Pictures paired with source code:
........

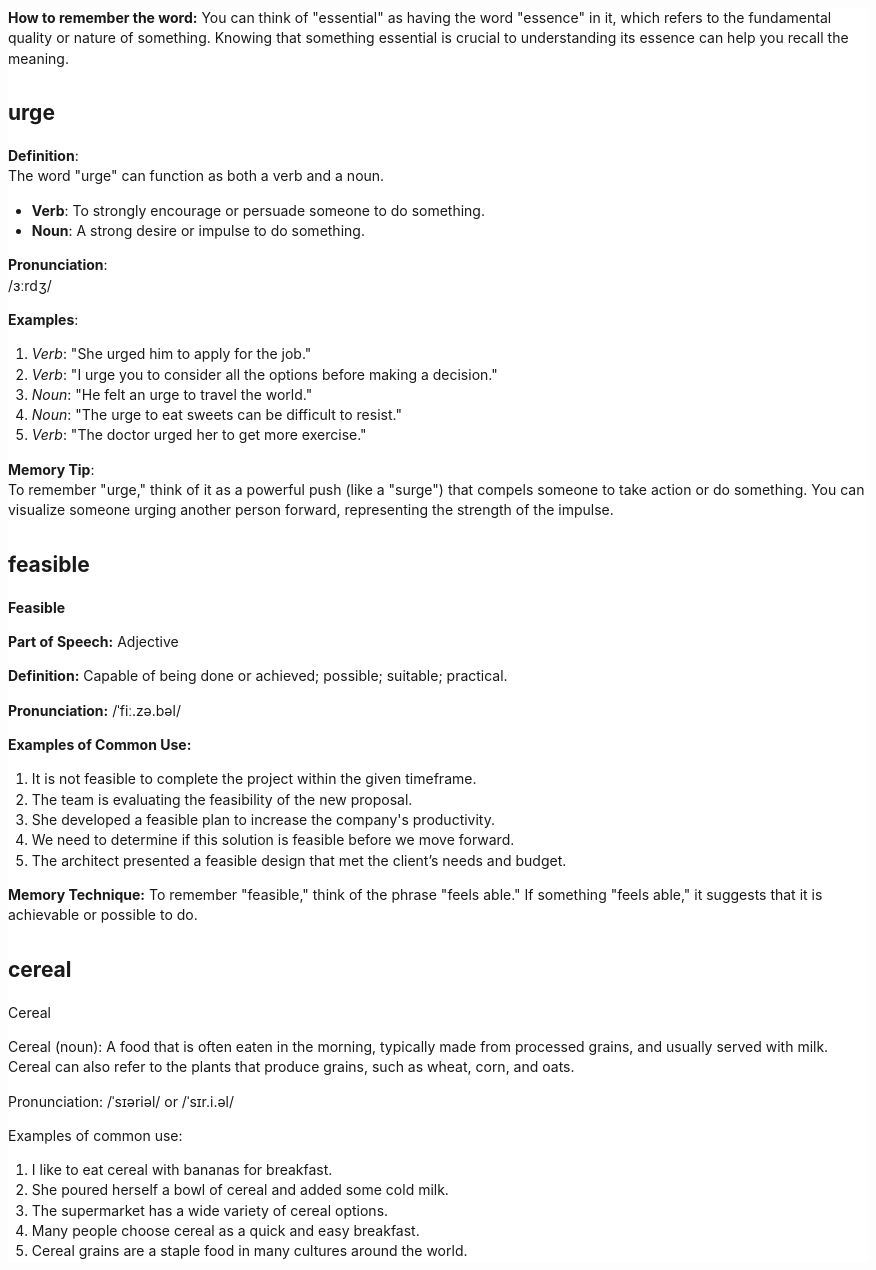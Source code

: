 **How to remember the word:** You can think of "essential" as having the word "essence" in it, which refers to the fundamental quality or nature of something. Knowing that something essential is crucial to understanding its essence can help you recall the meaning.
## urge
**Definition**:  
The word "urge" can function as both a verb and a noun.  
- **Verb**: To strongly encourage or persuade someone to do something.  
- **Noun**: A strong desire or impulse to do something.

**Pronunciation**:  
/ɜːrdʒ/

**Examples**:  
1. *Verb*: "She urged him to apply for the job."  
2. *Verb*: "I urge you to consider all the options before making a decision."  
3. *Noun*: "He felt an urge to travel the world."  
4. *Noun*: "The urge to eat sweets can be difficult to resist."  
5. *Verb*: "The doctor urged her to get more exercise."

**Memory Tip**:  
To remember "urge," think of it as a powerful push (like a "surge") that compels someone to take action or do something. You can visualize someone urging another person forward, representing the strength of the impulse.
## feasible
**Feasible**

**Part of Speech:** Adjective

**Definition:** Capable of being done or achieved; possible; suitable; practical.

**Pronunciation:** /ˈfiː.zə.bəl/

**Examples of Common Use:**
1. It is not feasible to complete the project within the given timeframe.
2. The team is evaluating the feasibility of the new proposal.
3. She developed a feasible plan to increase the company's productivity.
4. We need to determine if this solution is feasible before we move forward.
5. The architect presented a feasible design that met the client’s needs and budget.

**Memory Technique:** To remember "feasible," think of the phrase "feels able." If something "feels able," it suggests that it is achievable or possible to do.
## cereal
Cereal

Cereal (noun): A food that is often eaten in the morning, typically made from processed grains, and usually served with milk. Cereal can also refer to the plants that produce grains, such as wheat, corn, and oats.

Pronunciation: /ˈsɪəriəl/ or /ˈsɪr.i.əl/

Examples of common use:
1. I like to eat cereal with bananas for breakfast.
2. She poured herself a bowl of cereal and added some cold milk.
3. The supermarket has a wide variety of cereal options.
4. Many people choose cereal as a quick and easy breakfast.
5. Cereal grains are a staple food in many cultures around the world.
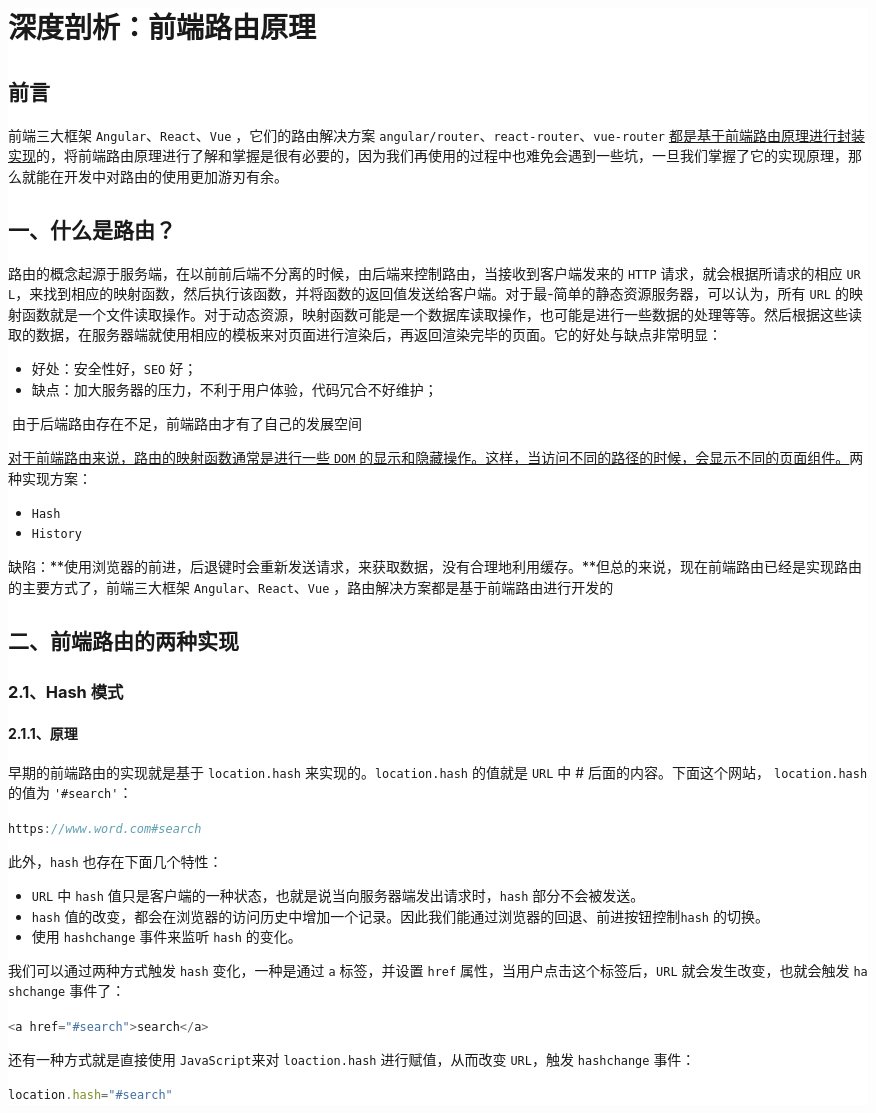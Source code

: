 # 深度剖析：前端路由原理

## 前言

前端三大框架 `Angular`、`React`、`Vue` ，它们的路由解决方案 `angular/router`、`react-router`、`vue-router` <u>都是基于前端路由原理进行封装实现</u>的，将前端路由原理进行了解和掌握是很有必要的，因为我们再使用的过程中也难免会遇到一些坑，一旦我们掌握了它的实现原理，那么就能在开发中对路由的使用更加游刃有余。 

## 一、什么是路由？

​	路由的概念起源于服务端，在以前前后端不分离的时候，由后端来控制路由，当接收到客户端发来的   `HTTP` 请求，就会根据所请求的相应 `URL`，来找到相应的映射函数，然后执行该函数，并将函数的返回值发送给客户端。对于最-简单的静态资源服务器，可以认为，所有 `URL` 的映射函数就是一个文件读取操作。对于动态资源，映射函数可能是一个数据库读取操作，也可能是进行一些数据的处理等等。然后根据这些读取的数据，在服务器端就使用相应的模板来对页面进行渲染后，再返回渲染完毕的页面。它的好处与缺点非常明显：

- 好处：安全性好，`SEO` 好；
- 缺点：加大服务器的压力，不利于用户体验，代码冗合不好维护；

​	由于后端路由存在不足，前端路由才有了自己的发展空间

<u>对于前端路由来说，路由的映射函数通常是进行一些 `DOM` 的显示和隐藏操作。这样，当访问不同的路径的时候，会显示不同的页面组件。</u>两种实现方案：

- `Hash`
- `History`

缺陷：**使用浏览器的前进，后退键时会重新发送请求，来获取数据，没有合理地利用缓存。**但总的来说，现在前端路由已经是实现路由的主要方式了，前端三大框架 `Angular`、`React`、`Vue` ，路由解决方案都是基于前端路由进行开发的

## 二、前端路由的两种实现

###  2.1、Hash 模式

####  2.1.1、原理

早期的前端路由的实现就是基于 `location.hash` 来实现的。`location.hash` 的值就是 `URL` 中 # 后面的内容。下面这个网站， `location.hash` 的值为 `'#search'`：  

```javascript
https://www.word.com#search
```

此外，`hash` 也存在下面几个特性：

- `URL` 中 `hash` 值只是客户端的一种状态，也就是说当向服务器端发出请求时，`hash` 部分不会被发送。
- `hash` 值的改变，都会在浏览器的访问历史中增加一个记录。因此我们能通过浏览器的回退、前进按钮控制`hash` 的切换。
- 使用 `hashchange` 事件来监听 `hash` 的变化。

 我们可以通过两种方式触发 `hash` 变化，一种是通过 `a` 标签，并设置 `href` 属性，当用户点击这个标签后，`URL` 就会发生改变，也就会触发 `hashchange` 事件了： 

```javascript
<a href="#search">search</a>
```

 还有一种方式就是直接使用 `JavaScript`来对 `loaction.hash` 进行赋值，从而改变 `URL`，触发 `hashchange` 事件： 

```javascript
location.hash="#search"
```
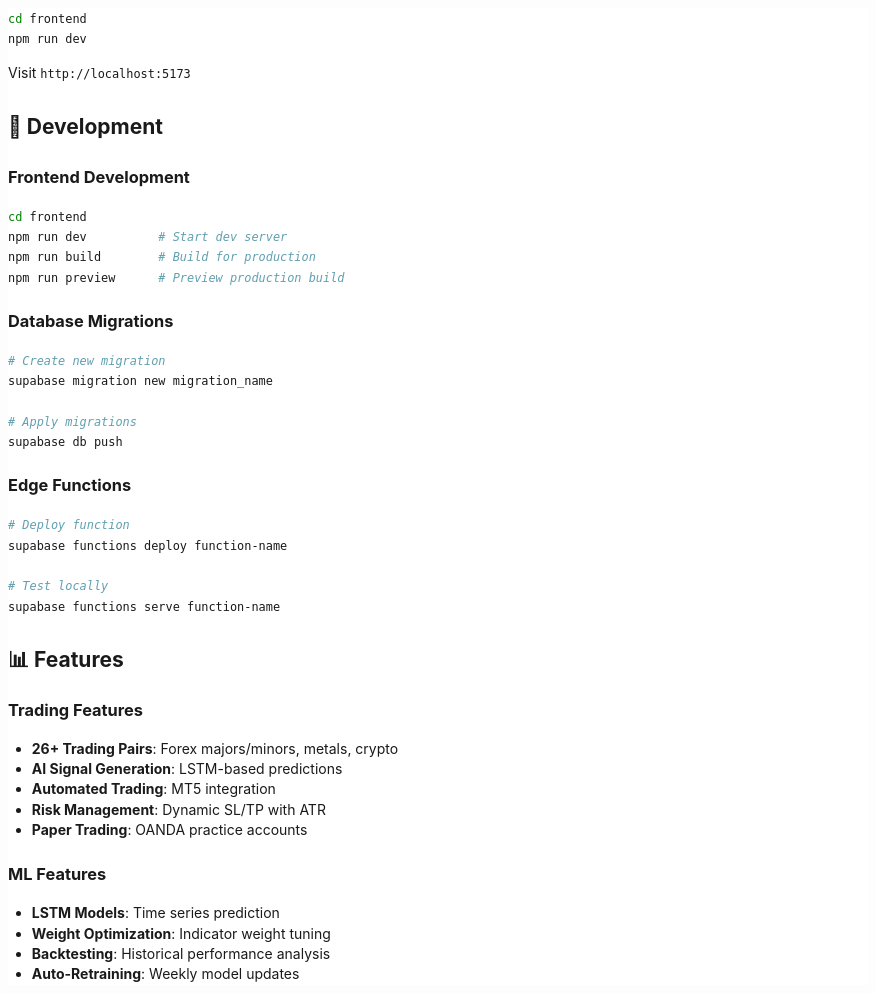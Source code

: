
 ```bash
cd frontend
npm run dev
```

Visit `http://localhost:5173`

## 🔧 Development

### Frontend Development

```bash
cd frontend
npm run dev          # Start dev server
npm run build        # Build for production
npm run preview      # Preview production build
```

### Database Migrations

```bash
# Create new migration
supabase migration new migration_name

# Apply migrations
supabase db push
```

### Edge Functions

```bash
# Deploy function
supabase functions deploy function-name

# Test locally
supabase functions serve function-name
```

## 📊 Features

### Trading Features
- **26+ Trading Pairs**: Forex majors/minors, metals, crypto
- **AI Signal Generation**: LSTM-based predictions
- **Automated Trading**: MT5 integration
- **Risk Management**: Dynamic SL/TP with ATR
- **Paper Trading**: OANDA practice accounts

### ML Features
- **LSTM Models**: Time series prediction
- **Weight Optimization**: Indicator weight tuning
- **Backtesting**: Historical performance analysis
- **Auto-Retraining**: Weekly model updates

........

◆ What to do
Please ensure that the data above is repeated exactly, with no pictures in the copy.

◆ Your solution
Source code

: **How to remember the word:** You can think of "essential" as having the word "essence" in it, which refers to the fundamental quality or nature of something. Knowing that something essential is crucial to understanding its essence can help you recall the meaning.
## urge
**Definition**:  
The word "urge" can function as both a verb and a noun.  
- **Verb**: To strongly encourage or persuade someone to do something.  
- **Noun**: A strong desire or impulse to do something.

**Pronunciation**:  
/ɜːrdʒ/

**Examples**:  
1. *Verb*: "She urged him to apply for the job."  
2. *Verb*: "I urge you to consider all the options before making a decision."  
3. *Noun*: "He felt an urge to travel the world."  
4. *Noun*: "The urge to eat sweets can be difficult to resist."  
5. *Verb*: "The doctor urged her to get more exercise."

**Memory Tip**:  
To remember "urge," think of it as a powerful push (like a "surge") that compels someone to take action or do something. You can visualize someone urging another person forward, representing the strength of the impulse.
## feasible
**Feasible**

**Part of Speech:** Adjective

**Definition:** Capable of being done or achieved; possible; suitable; practical.

**Pronunciation:** /ˈfiː.zə.bəl/

**Examples of Common Use:**
1. It is not feasible to complete the project within the given timeframe.
2. The team is evaluating the feasibility of the new proposal.
3. She developed a feasible plan to increase the company's productivity.
4. We need to determine if this solution is feasible before we move forward.
5. The architect presented a feasible design that met the client’s needs and budget.

**Memory Technique:** To remember "feasible," think of the phrase "feels able." If something "feels able," it suggests that it is achievable or possible to do.
## cereal
Cereal

Cereal (noun): A food that is often eaten in the morning, typically made from processed grains, and usually served with milk. Cereal can also refer to the plants that produce grains, such as wheat, corn, and oats.

Pronunciation: /ˈsɪəriəl/ or /ˈsɪr.i.əl/

Examples of common use:
1. I like to eat cereal with bananas for breakfast.
2. She poured herself a bowl of cereal and added some cold milk.
3. The supermarket has a wide variety of cereal options.
4. Many people choose cereal as a quick and easy breakfast.
5. Cereal grains are a staple food in many cultures around the world.
Source code

: # 深度剖析：前端路由原理

## 前言

前端三大框架 `Angular`、`React`、`Vue` ，它们的路由解决方案 `angular/router`、`react-router`、`vue-router` <u>都是基于前端路由原理进行封装实现</u>的，将前端路由原理进行了解和掌握是很有必要的，因为我们再使用的过程中也难免会遇到一些坑，一旦我们掌握了它的实现原理，那么就能在开发中对路由的使用更加游刃有余。 

## 一、什么是路由？

​	路由的概念起源于服务端，在以前前后端不分离的时候，由后端来控制路由，当接收到客户端发来的   `HTTP` 请求，就会根据所请求的相应 `URL`，来找到相应的映射函数，然后执行该函数，并将函数的返回值发送给客户端。对于最-简单的静态资源服务器，可以认为，所有 `URL` 的映射函数就是一个文件读取操作。对于动态资源，映射函数可能是一个数据库读取操作，也可能是进行一些数据的处理等等。然后根据这些读取的数据，在服务器端就使用相应的模板来对页面进行渲染后，再返回渲染完毕的页面。它的好处与缺点非常明显：

- 好处：安全性好，`SEO` 好；
- 缺点：加大服务器的压力，不利于用户体验，代码冗合不好维护；

​	由于后端路由存在不足，前端路由才有了自己的发展空间

<u>对于前端路由来说，路由的映射函数通常是进行一些 `DOM` 的显示和隐藏操作。这样，当访问不同的路径的时候，会显示不同的页面组件。</u>两种实现方案：

- `Hash`
- `History`

缺陷：**使用浏览器的前进，后退键时会重新发送请求，来获取数据，没有合理地利用缓存。**但总的来说，现在前端路由已经是实现路由的主要方式了，前端三大框架 `Angular`、`React`、`Vue` ，路由解决方案都是基于前端路由进行开发的

## 二、前端路由的两种实现

###  2.1、Hash 模式

####  2.1.1、原理

早期的前端路由的实现就是基于 `location.hash` 来实现的。`location.hash` 的值就是 `URL` 中 # 后面的内容。下面这个网站， `location.hash` 的值为 `'#search'`：  

```javascript
https://www.word.com#search
```

此外，`hash` 也存在下面几个特性：

- `URL` 中 `hash` 值只是客户端的一种状态，也就是说当向服务器端发出请求时，`hash` 部分不会被发送。
- `hash` 值的改变，都会在浏览器的访问历史中增加一个记录。因此我们能通过浏览器的回退、前进按钮控制`hash` 的切换。
- 使用 `hashchange` 事件来监听 `hash` 的变化。

 我们可以通过两种方式触发 `hash` 变化，一种是通过 `a` 标签，并设置 `href` 属性，当用户点击这个标签后，`URL` 就会发生改变，也就会触发 `hashchange` 事件了： 

```javascript
<a href="#search">search</a>
```

 还有一种方式就是直接使用 `JavaScript`来对 `loaction.hash` 进行赋值，从而改变 `URL`，触发 `hashchange` 事件： 

```javascript
location.hash="#search"
```
Source code

:
 ```bash
cd frontend
npm run dev
```

Visit `http://localhost:5173`

## 🔧 Development

### Frontend Development

```bash
cd frontend
npm run dev          # Start dev server
npm run build        # Build for production
npm run preview      # Preview production build
```

### Database Migrations

```bash
# Create new migration
supabase migration new migration_name

# Apply migrations
supabase db push
```

### Edge Functions

```bash
# Deploy function
supabase functions deploy function-name

# Test locally
supabase functions serve function-name
```

## 📊 Features

### Trading Features
- **26+ Trading Pairs**: Forex majors/minors, metals, crypto
- **AI Signal Generation**: LSTM-based predictions
- **Automated Trading**: MT5 integration
- **Risk Management**: Dynamic SL/TP with ATR
- **Paper Trading**: OANDA practice accounts

### ML Features
- **LSTM Models**: Time series prediction
- **Weight Optimization**: Indicator weight tuning
- **Backtesting**: Historical performance analysis
- **Auto-Retraining**: Weekly model updates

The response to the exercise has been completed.